Liturgies against destruction

Some mornings the paper is simply depressing and the mores that are causing discussions in the androsphere are equally sad.  Yet another group of women claiming to be traditional but wanting their own desires and their rebellion to be validated. As SSM noted today…

As a devout Christian, traditional gender roles only matter to me to the degree that they conform to biblical morality.  The NeW women are simply trying to get around having any expectations for traditional behavior placed on women while simultaneously demanding traditional behavior from men.  That isn’t biblical, that’s TradCon feminism, and it is no more moral than the liberal kind.

Today’s  readings are about hope. Tomorrow is Christmas, and it is implied that during the period of waiting there will be some suffering.
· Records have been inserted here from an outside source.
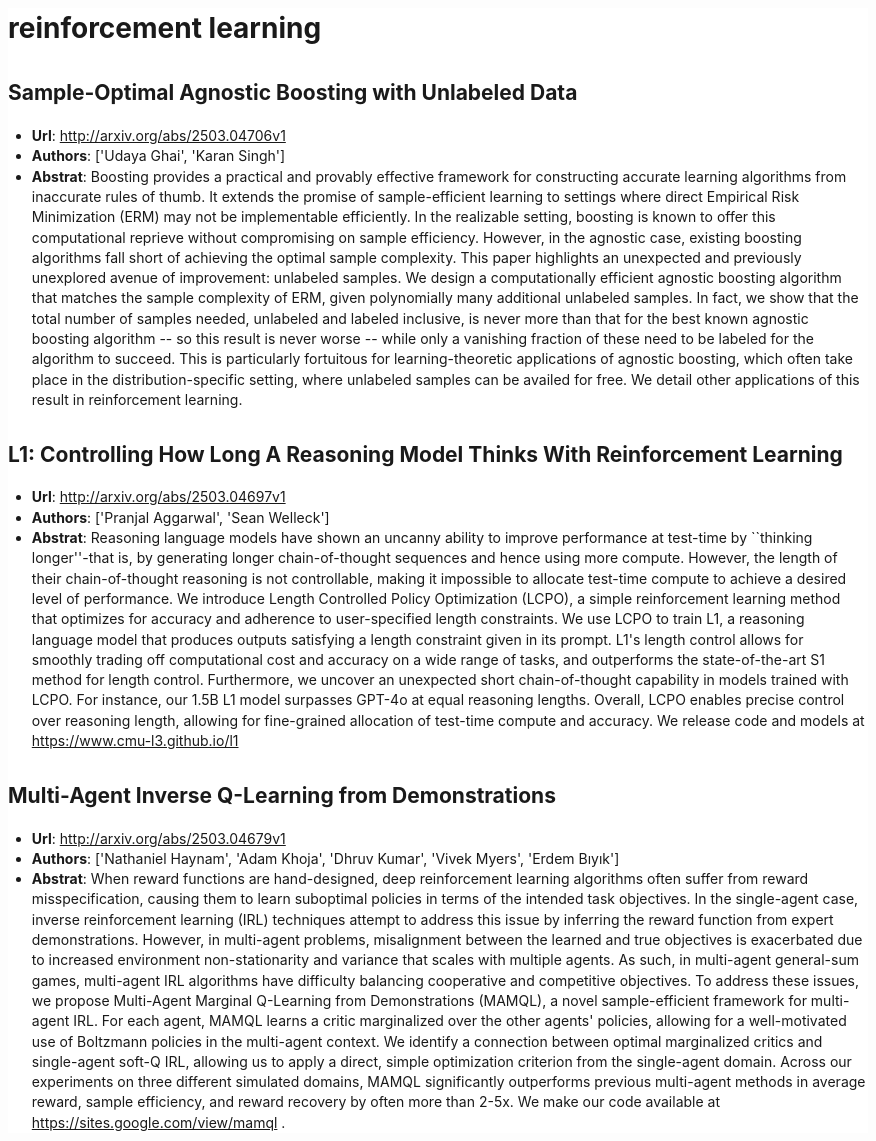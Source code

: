 # reinforcement learning
## Sample-Optimal Agnostic Boosting with Unlabeled Data
- **Url**: http://arxiv.org/abs/2503.04706v1
- **Authors**: ['Udaya Ghai', 'Karan Singh']
- **Abstrat**: Boosting provides a practical and provably effective framework for constructing accurate learning algorithms from inaccurate rules of thumb. It extends the promise of sample-efficient learning to settings where direct Empirical Risk Minimization (ERM) may not be implementable efficiently. In the realizable setting, boosting is known to offer this computational reprieve without compromising on sample efficiency. However, in the agnostic case, existing boosting algorithms fall short of achieving the optimal sample complexity.   This paper highlights an unexpected and previously unexplored avenue of improvement: unlabeled samples. We design a computationally efficient agnostic boosting algorithm that matches the sample complexity of ERM, given polynomially many additional unlabeled samples. In fact, we show that the total number of samples needed, unlabeled and labeled inclusive, is never more than that for the best known agnostic boosting algorithm -- so this result is never worse -- while only a vanishing fraction of these need to be labeled for the algorithm to succeed. This is particularly fortuitous for learning-theoretic applications of agnostic boosting, which often take place in the distribution-specific setting, where unlabeled samples can be availed for free. We detail other applications of this result in reinforcement learning.





## L1: Controlling How Long A Reasoning Model Thinks With Reinforcement Learning
- **Url**: http://arxiv.org/abs/2503.04697v1
- **Authors**: ['Pranjal Aggarwal', 'Sean Welleck']
- **Abstrat**: Reasoning language models have shown an uncanny ability to improve performance at test-time by ``thinking longer''-that is, by generating longer chain-of-thought sequences and hence using more compute. However, the length of their chain-of-thought reasoning is not controllable, making it impossible to allocate test-time compute to achieve a desired level of performance. We introduce Length Controlled Policy Optimization (LCPO), a simple reinforcement learning method that optimizes for accuracy and adherence to user-specified length constraints. We use LCPO to train L1, a reasoning language model that produces outputs satisfying a length constraint given in its prompt. L1's length control allows for smoothly trading off computational cost and accuracy on a wide range of tasks, and outperforms the state-of-the-art S1 method for length control. Furthermore, we uncover an unexpected short chain-of-thought capability in models trained with LCPO. For instance, our 1.5B L1 model surpasses GPT-4o at equal reasoning lengths. Overall, LCPO enables precise control over reasoning length, allowing for fine-grained allocation of test-time compute and accuracy. We release code and models at https://www.cmu-l3.github.io/l1





## Multi-Agent Inverse Q-Learning from Demonstrations
- **Url**: http://arxiv.org/abs/2503.04679v1
- **Authors**: ['Nathaniel Haynam', 'Adam Khoja', 'Dhruv Kumar', 'Vivek Myers', 'Erdem Bıyık']
- **Abstrat**: When reward functions are hand-designed, deep reinforcement learning algorithms often suffer from reward misspecification, causing them to learn suboptimal policies in terms of the intended task objectives. In the single-agent case, inverse reinforcement learning (IRL) techniques attempt to address this issue by inferring the reward function from expert demonstrations. However, in multi-agent problems, misalignment between the learned and true objectives is exacerbated due to increased environment non-stationarity and variance that scales with multiple agents. As such, in multi-agent general-sum games, multi-agent IRL algorithms have difficulty balancing cooperative and competitive objectives. To address these issues, we propose Multi-Agent Marginal Q-Learning from Demonstrations (MAMQL), a novel sample-efficient framework for multi-agent IRL. For each agent, MAMQL learns a critic marginalized over the other agents' policies, allowing for a well-motivated use of Boltzmann policies in the multi-agent context. We identify a connection between optimal marginalized critics and single-agent soft-Q IRL, allowing us to apply a direct, simple optimization criterion from the single-agent domain. Across our experiments on three different simulated domains, MAMQL significantly outperforms previous multi-agent methods in average reward, sample efficiency, and reward recovery by often more than 2-5x. We make our code available at https://sites.google.com/view/mamql .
The NZ liturgy, when it talks about this…

Therefore with this bread and wine we recall your goodness to us.

God of the past and present, we your people remember your Son. We thank you for his cross and rising again, we take courage from his ascension; we look for his coming in glory and in him we give ourselves to you.

Send your Holy Spirit, that we who receive Christ’s body may indeed be the body of Christ, and we who share his cup draw strength from the one true vine.
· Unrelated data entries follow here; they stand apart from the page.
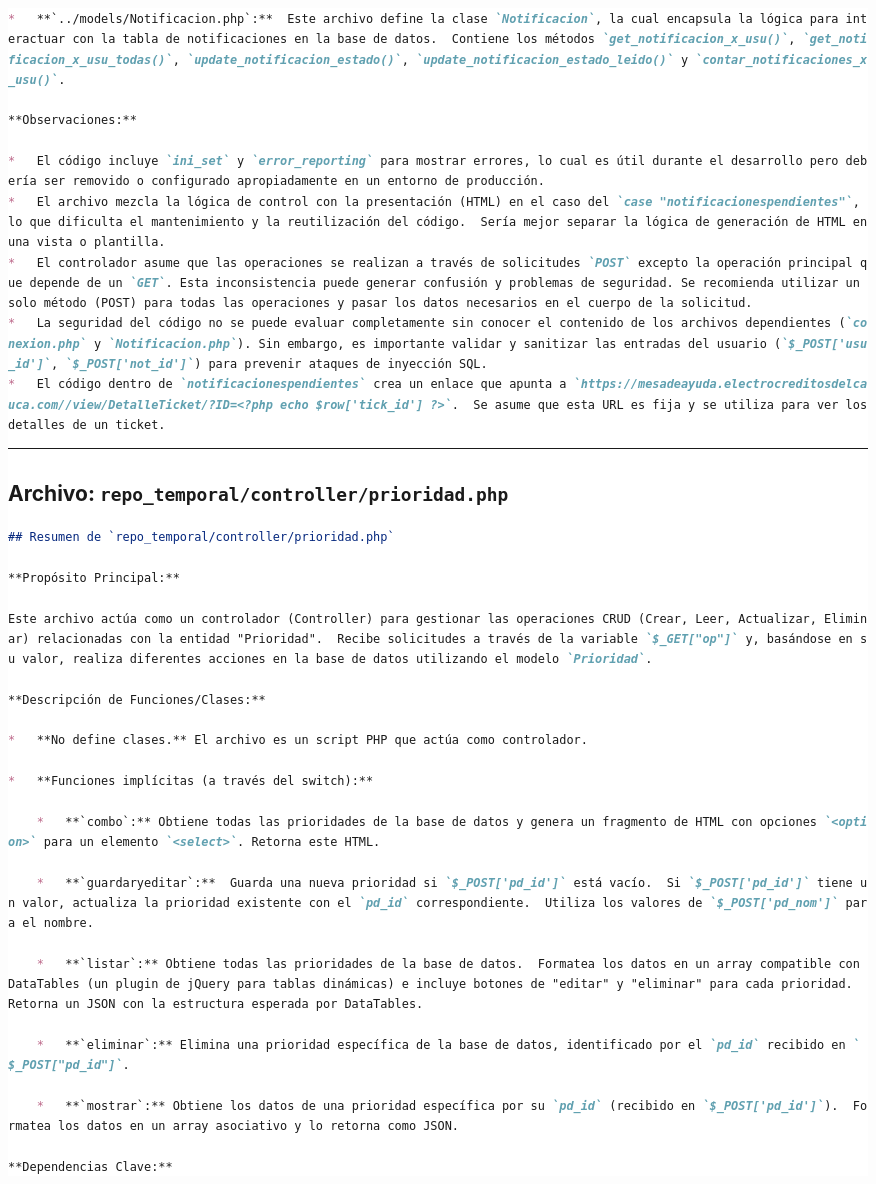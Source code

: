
 ```markdown
*   **`../models/Notificacion.php`:**  Este archivo define la clase `Notificacion`, la cual encapsula la lógica para interactuar con la tabla de notificaciones en la base de datos.  Contiene los métodos `get_notificacion_x_usu()`, `get_notificacion_x_usu_todas()`, `update_notificacion_estado()`, `update_notificacion_estado_leido()` y `contar_notificaciones_x_usu()`.

**Observaciones:**

*   El código incluye `ini_set` y `error_reporting` para mostrar errores, lo cual es útil durante el desarrollo pero debería ser removido o configurado apropiadamente en un entorno de producción.
*   El archivo mezcla la lógica de control con la presentación (HTML) en el caso del `case "notificacionespendientes"`, lo que dificulta el mantenimiento y la reutilización del código.  Sería mejor separar la lógica de generación de HTML en una vista o plantilla.
*   El controlador asume que las operaciones se realizan a través de solicitudes `POST` excepto la operación principal que depende de un `GET`. Esta inconsistencia puede generar confusión y problemas de seguridad. Se recomienda utilizar un solo método (POST) para todas las operaciones y pasar los datos necesarios en el cuerpo de la solicitud.
*   La seguridad del código no se puede evaluar completamente sin conocer el contenido de los archivos dependientes (`conexion.php` y `Notificacion.php`). Sin embargo, es importante validar y sanitizar las entradas del usuario (`$_POST['usu_id']`, `$_POST['not_id']`) para prevenir ataques de inyección SQL.
*   El código dentro de `notificacionespendientes` crea un enlace que apunta a `https://mesadeayuda.electrocreditosdelcauca.com//view/DetalleTicket/?ID=<?php echo $row['tick_id'] ?>`.  Se asume que esta URL es fija y se utiliza para ver los detalles de un ticket.
```

---

## Archivo: `repo_temporal/controller/prioridad.php`

```markdown
## Resumen de `repo_temporal/controller/prioridad.php`

**Propósito Principal:**

Este archivo actúa como un controlador (Controller) para gestionar las operaciones CRUD (Crear, Leer, Actualizar, Eliminar) relacionadas con la entidad "Prioridad".  Recibe solicitudes a través de la variable `$_GET["op"]` y, basándose en su valor, realiza diferentes acciones en la base de datos utilizando el modelo `Prioridad`.

**Descripción de Funciones/Clases:**

*   **No define clases.** El archivo es un script PHP que actúa como controlador.

*   **Funciones implícitas (a través del switch):**

    *   **`combo`:** Obtiene todas las prioridades de la base de datos y genera un fragmento de HTML con opciones `<option>` para un elemento `<select>`. Retorna este HTML.

    *   **`guardaryeditar`:**  Guarda una nueva prioridad si `$_POST['pd_id']` está vacío.  Si `$_POST['pd_id']` tiene un valor, actualiza la prioridad existente con el `pd_id` correspondiente.  Utiliza los valores de `$_POST['pd_nom']` para el nombre.

    *   **`listar`:** Obtiene todas las prioridades de la base de datos.  Formatea los datos en un array compatible con DataTables (un plugin de jQuery para tablas dinámicas) e incluye botones de "editar" y "eliminar" para cada prioridad.  Retorna un JSON con la estructura esperada por DataTables.

    *   **`eliminar`:** Elimina una prioridad específica de la base de datos, identificado por el `pd_id` recibido en `$_POST["pd_id"]`.

    *   **`mostrar`:** Obtiene los datos de una prioridad específica por su `pd_id` (recibido en `$_POST['pd_id']`).  Formatea los datos en un array asociativo y lo retorna como JSON.

**Dependencias Clave:**
```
Called to follow Christ, help us to reconcile and unite. Called to suffer, give us hope in our calling.

For you, the heavenly one, make all things new; you are the beginning and the end, the last and the first.
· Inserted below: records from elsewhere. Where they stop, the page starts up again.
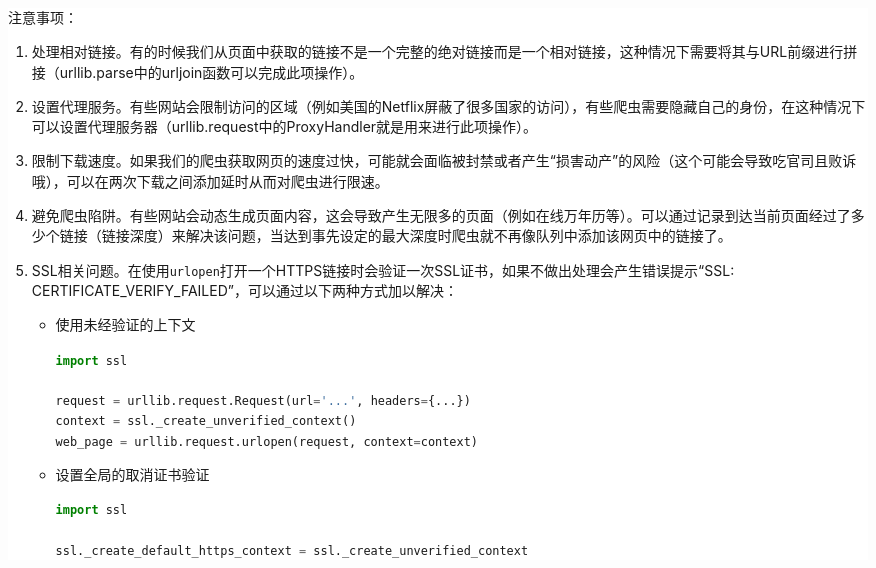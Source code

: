 注意事项：

1. 处理相对链接。有的时候我们从页面中获取的链接不是一个完整的绝对链接而是一个相对链接，这种情况下需要将其与URL前缀进行拼接（urllib.parse中的urljoin函数可以完成此项操作）。

2. 设置代理服务。有些网站会限制访问的区域（例如美国的Netflix屏蔽了很多国家的访问），有些爬虫需要隐藏自己的身份，在这种情况下可以设置代理服务器（urllib.request中的ProxyHandler就是用来进行此项操作）。

3. 限制下载速度。如果我们的爬虫获取网页的速度过快，可能就会面临被封禁或者产生“损害动产”的风险（这个可能会导致吃官司且败诉哦），可以在两次下载之间添加延时从而对爬虫进行限速。

4. 避免爬虫陷阱。有些网站会动态生成页面内容，这会导致产生无限多的页面（例如在线万年历等）。可以通过记录到达当前页面经过了多少个链接（链接深度）来解决该问题，当达到事先设定的最大深度时爬虫就不再像队列中添加该网页中的链接了。

5. SSL相关问题。在使用`urlopen`打开一个HTTPS链接时会验证一次SSL证书，如果不做出处理会产生错误提示“SSL: CERTIFICATE_VERIFY_FAILED”，可以通过以下两种方式加以解决：

   - 使用未经验证的上下文

     ```Python
     import ssl
     
     request = urllib.request.Request(url='...', headers={...}) 
     context = ssl._create_unverified_context()
     web_page = urllib.request.urlopen(request, context=context)
     ```

   - 设置全局的取消证书验证

     ```Python
     import ssl
     
     ssl._create_default_https_context = ssl._create_unverified_context
     ```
Praise, glory and love be yours, this and every day, from us and all people, here and everywhere. Amen.

But the suffering does not continue. we may be in a period of waiting. but the period will end.  One of the things that we meet in church for is to share and support each other through suffering, We should be praying for each other, and we should be filling to food bank. But we alos need to be seeing that there is hope there.

Isaiah 35:1-10

 

1The wilderness and the dry land shall be glad, the desert shall rejoice and blossom; like the crocus 2it shall blossom abundantly, and rejoice with joy and singing. The glory of Lebanon shall be given to it, the majesty of Carmel and Sharon. They shall see the glory of the LORD, the majesty of our God. 3Strengthen the weak hands, and make firm the feeble knees. 4Say to those who are of a fearful heart, “Be strong, do not fear! Here is your God. He will come with vengeance, with terrible recompense. He will come and save you.”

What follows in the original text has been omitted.